En medio del despojamiento absoluto de la escena, Armando lee, libro de Martí en mano: “escrito expresamente para la patria”, afirmando la encomienda que llega a ellos y a todos; el príncipe nubio (la) recibe del senador, que en el montaje es más un griot, en encargo de partir a la guerra, de donde Abdala se entrena para emprenderla a través de una cadena de ejercicios físicos que, gracias a la riesgosa y delicada manipulación entre ambos titiriteros, resalta la figura del héroe. Durante ese cuadro el personaje expone sus altas motivaciones, reafirmándose éticamente, lo cual es subrayado por el tono muscular que pareciera exhalar el muñeco debido al esfuerzo físico. Tal combinación crea una tensión capaz de “visualizar” cómo se prefigura el conflicto de Martí con su salud, puesta continuamente a prueba en su vida, amén de la validez equivalente entre trincheras de ideas y trincheras de piedras.

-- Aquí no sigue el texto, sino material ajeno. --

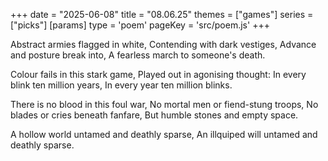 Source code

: +++
date = "2025-06-08"
title = "08.06.25"
themes = ["games"]
series = ["picks"]
[params]
  type = 'poem'
  pageKey = 'src/poem.js'
+++

Abstract armies flagged in white,
Contending with dark vestiges,
Advance and posture break into,
A fearless march to someone's death.

Colour fails in this stark game,
Played out in agonising thought:
In every blink ten million years,
In every year ten million blinks.

There is no blood in this foul war,
No mortal men or fiend-stung troops,
No blades or cries beneath fanfare,
But humble stones and empty space.

A hollow world untamed and deathly sparse,
An illquiped will untamed and deathly sparse.
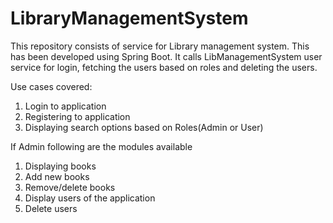 # LibraryManagementSystem

This repository consists of service for Library management system. This has been developed using Spring Boot. 
It calls LibManagementSystem user service for login, fetching the users based on roles and deleting the users.


Use cases covered:
1) Login to application
2) Registering to application
3) Displaying search options based on Roles(Admin or User)

If Admin following are the modules available

1) Displaying books
2) Add new books
3) Remove/delete books
4) Display users of the application
5) Delete users

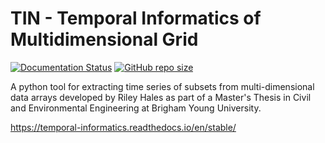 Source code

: # TIN - Temporal Informatics of Multidimensional Grid

[![Documentation Status](https://readthedocs.org/projects/temporal-informatics/badge/?version=latest)](https://temporal-informatics.readthedocs.io/en/latest/?badge=latest)
[![GitHub repo size](https://img.shields.io/github/repo-size/rileyhales/tin?style=plastic)](https://github.com/rileyhales/tin)
     
A python tool for extracting time series of subsets from multi-dimensional data arrays developed by Riley Hales as part of a Master's Thesis in Civil and Environmental Engineering at Brigham Young University.

https://temporal-informatics.readthedocs.io/en/stable/
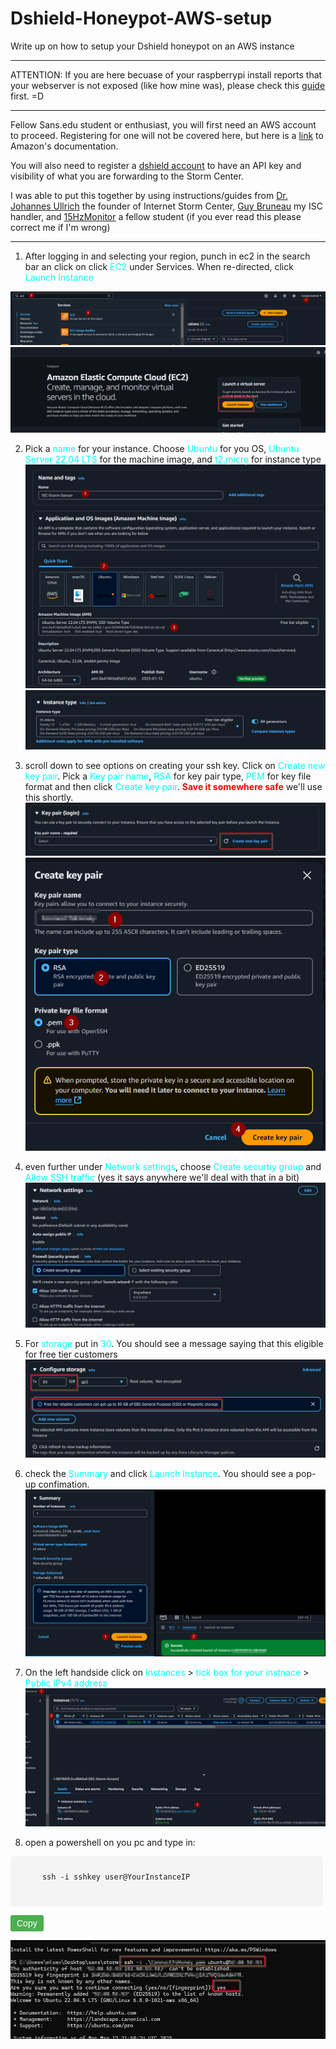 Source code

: # Dshield-Honeypot-AWS-setup
Write up on how to setup your Dshield honeypot on an AWS instance

****
ATTENTION: If you are here becuase of your raspberrypi install reports that your webserver is not exposed (like how mine was), please check this [guide](https://github.com/DShield-ISC/dshield/blob/main/docs/dshield-architecture/Architecture.md) first. =D
****

Fellow Sans.edu student or enthusiast, you will first need an AWS account to proceed. Registering for one will not be covered here, but here is a [link](https://docs.aws.amazon.com/lex/latest/dg/gs-account.html) to Amazon's documentation.

You will also need to register a [dshield account](https://dshield.org/) to have an API key and visibility of what you are forwarding to the Storm Center.

I was able to put this together by using instructions/guides from [Dr. Johannes Ullrich](https://www.youtube.com/watch?v=fMqhoNnyvmE) the founder of Internet Storm Center, [Guy Bruneau](https://github.com/bruneaug/DShield-SIEM?tab=readme-ov-file) my ISC handler, and [15HzMonitor](https://github.com/15HzMonitor/Internship-Blog-Post/blob/main/1.%20AWS%20DShield%20Sensor%20Setup.md) a fellow student (if you ever read this please correct me if I'm wrong)

****
1) After logging in and selecting your region, punch in ec2 in the search bar an click on click <span style="color:cyan;">EC2</span> under Services. When re-directed, click <span style="color:cyan;">Launch Instance</span>

![1](screenshots/1.png)
![2](screenshots/2.png)

2) Pick a <span style="color:cyan;">name</span> for your instance. Choose <span style="color:cyan;">Ubuntu</span> for you OS, <span style="color:cyan;">Ubuntu Server 22.04 LTS</span> for the machine image, and <span style="color:cyan;">t2.micro</span> for instance type
![3](screenshots/3.png)
![4](screenshots/4.png)
3) scroll down to see options on creating your ssh key. Click on <span style="color:cyan;"> Create new key pair</span>. Pick a <span style="color:cyan;">Key pair name</span>, <span style="color:cyan;">RSA</span> for key pair type, <span style="color:cyan;">PEM</span> for key file format and then click <span style="color:cyan;">Create key pair</span>. <span style="color:red;">__Save it somewhere safe__</span> we'll use this shortly.
![5](screenshots/5.png)
![6](screenshots/6.png)
4) even further under <span style="color:cyan;">Network settings</span>, choose <span style="color:cyan;">Create securtiy group</span> and <span style="color:cyan;">Allow SSH traffic</span> (yes it says anywhere we'll deal with that in a bit)
![7](screenshots/7.png)
5) For <span style="color:cyan;">storage </span> put in <span style="color:cyan;">30</span>. You should see a message saying that this eligible for free tier customers
![8](screenshots/8.png)
6) check the <span style="color:cyan;">Summary</span> and click <span style="color:cyan;">Launch Instance</span>. You should see a pop-up confimation.
![9](screenshots/9.png)
7) On the left handside click on <span style="color:cyan;">Instances</span> > <span style="color:cyan;">tick box for your instnace</span> >
 <span style="color:cyan;">Public IPv4 address</span>
![10](screenshots/10.png)

8) open a powershell on you pc and type in: 


<div style="max-width: 500px; margin-bottom: 10px;">
  <pre style="background-color: #f4f4f4; padding: 8px; border-radius: 5px; font-size: 14px; overflow-x: auto;">
    <code id="codeBlock" style="white-space: pre-wrap;">
      ssh -i sshkey user@YourInstanceIP
    </code>
  </pre>
  <button onclick="copyToClipboard()" style="background-color: #4CAF50; color: white; padding: 5px 10px; border: none; border-radius: 3px; cursor: pointer; font-size: 14px;">
    Copy
  </button>
</div>

<script>
  function copyToClipboard() {
    var copyText = document.getElementById("codeBlock");
    var range = document.createRange();
    range.selectNode(copyText);
    window.getSelection().addRange(range);
    document.execCommand("copy");
  }
</script>


![11](screenshots/11.png) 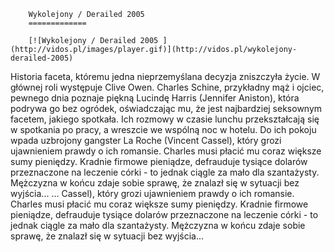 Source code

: 
        Wykolejony / Derailed 2005 
        =============
        
        [![Wykolejony / Derailed 2005 ](http://vidos.pl/images/player.gif)](http://vidos.pl/wykolejony-derailed-2005)
        
        
 Historia faceta, któremu jedna nieprzemyślana decyzja zniszczyła życie. W głównej roli występuje Clive Owen. Charles Schine, przykładny mąż i ojciec, pewnego dnia poznaje piękną Lucindę Harris (Jennifer Aniston), która podrywa go bez ogródek, oświadczając mu, że jest najbardziej seksownym facetem, jakiego spotkała. Ich rozmowy w czasie lunchu przekształcają się w spotkania po pracy, a wreszcie we wspólną noc w hotelu. Do ich pokoju wpada uzbrojony gangster La Roche (Vincent Cassel), który grozi ujawnieniem prawdy o ich romansie. Charles musi płacić mu coraz większe sumy pieniędzy. Kradnie firmowe pieniądze, defrauduje tysiące dolarów przeznaczone na leczenie córki - to jednak ciągle za mało dla szantażysty. Mężczyzna w końcu zdaje sobie sprawę, że znalazł się w sytuacji bez wyjścia...   ... Cassel), który grozi ujawnieniem prawdy o ich romansie. Charles musi płacić mu coraz większe sumy pieniędzy. Kradnie firmowe pieniądze, defrauduje tysiące dolarów przeznaczone na leczenie córki - to jednak ciągle za mało dla szantażysty. Mężczyzna w końcu zdaje sobie sprawę, że znalazł się w sytuacji bez wyjścia...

Momento en que Mirtha Beltrán entrega a Armando Morales la distinción Nacional Hermanos Camejo y Pepe Carril. Foto: La Jiribilla
 

Del mismo modo quedará explicitado más adelante el sufrimiento por la incomprensión maternal. Aquí la expresión de Abdala se mueve entre la meditación y las hondas preocupaciones que lo recorren. El campo visual creado rehúye el melodrama con el cual limita. A continuación, la madre quedará sola, su voz recuerda el arrullo a la criatura. Se queja de la muerte del hijo, posibilidad más cierta en la guerra. Los titiriteros explican su dolor acercándonos sus posiciones corporales a las de un parto. Como el autor, no recriminan a la madre, la comprenden. Pero, siguiendo a Martí, no reducen el dolor a lo femenino; Elmira vendrá en apoyo de su hermano; su imagen y comportamiento la acercan a una joven actual, transgresora de reglas, conservadurismos y tabúes sociales impuestos a la mujer.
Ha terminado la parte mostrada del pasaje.